# [Data excerpts]
* * *

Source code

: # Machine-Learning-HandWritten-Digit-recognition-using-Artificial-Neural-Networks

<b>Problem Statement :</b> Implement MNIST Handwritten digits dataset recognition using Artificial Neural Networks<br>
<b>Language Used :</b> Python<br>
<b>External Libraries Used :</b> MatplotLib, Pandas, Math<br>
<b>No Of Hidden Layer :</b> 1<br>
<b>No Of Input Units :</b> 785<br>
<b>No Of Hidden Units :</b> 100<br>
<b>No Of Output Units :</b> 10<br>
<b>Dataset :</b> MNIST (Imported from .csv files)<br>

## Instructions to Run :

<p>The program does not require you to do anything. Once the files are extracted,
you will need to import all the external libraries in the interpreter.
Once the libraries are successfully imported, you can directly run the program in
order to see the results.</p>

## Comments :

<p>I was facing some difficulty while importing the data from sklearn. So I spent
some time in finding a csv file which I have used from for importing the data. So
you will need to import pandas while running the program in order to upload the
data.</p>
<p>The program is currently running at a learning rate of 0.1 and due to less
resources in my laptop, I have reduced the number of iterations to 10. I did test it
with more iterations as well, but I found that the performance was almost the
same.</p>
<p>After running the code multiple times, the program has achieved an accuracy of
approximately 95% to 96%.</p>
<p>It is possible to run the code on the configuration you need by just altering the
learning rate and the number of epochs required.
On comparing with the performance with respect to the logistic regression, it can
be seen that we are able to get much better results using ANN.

* * *

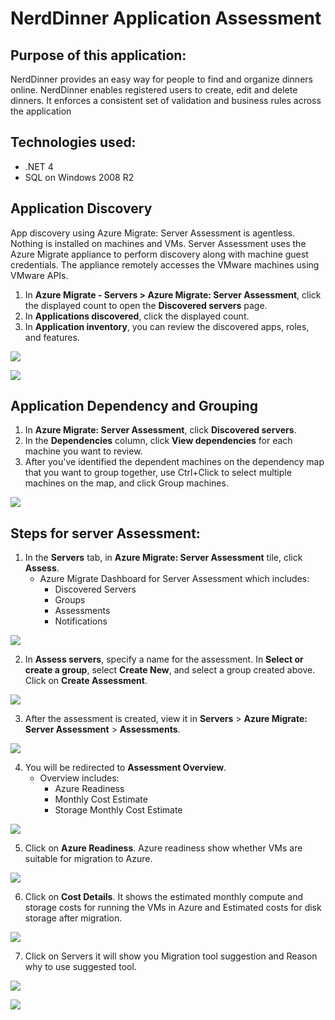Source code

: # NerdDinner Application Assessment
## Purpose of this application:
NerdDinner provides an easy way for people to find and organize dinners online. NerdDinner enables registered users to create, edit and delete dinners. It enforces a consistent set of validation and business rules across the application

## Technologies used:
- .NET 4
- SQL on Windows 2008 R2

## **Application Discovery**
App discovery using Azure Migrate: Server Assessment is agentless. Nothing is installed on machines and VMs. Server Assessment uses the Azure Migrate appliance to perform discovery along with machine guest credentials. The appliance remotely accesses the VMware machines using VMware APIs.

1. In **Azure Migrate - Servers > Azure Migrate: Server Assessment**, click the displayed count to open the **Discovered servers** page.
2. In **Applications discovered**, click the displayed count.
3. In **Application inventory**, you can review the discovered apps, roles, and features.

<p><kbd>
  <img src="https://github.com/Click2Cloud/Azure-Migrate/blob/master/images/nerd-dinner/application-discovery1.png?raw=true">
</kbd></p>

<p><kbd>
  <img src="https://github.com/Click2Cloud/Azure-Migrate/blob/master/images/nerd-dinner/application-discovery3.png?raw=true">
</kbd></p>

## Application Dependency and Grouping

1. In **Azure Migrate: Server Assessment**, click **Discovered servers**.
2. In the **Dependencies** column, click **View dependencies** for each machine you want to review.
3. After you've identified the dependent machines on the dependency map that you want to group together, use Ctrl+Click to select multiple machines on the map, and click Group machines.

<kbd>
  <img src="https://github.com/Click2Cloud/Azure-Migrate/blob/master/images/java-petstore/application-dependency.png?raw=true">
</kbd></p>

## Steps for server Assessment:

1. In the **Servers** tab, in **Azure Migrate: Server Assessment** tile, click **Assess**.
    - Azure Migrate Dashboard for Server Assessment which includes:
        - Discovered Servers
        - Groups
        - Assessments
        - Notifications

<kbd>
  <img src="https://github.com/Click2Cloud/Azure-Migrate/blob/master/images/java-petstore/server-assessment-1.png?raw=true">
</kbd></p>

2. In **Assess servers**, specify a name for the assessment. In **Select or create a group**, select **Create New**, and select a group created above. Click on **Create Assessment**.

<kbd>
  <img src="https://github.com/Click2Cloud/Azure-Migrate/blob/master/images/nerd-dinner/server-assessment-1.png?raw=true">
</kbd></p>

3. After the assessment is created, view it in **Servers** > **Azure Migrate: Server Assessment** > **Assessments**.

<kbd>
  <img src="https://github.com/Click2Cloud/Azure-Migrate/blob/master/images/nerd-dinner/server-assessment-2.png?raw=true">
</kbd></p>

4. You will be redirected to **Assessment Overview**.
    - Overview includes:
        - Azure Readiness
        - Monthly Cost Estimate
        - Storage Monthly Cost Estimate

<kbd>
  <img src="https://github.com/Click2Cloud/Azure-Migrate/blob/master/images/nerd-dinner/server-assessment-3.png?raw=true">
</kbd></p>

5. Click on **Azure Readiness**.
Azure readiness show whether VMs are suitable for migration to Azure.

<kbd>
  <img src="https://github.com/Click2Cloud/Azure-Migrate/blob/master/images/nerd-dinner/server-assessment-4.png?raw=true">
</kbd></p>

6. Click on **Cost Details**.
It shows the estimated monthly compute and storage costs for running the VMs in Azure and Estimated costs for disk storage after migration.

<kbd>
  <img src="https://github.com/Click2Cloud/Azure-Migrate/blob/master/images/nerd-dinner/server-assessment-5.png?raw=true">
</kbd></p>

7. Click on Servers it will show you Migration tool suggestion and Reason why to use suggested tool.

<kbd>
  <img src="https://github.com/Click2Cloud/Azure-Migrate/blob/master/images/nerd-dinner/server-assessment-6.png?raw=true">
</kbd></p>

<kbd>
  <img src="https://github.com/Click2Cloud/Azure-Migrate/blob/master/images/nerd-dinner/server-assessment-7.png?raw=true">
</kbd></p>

* * *

# [INSTRUCTIONS FOR THE TASK]
Looking at the records above, how many lines contain "order"? Only the number is needed.

# [RESULT FOR THIS EXERCISE]
2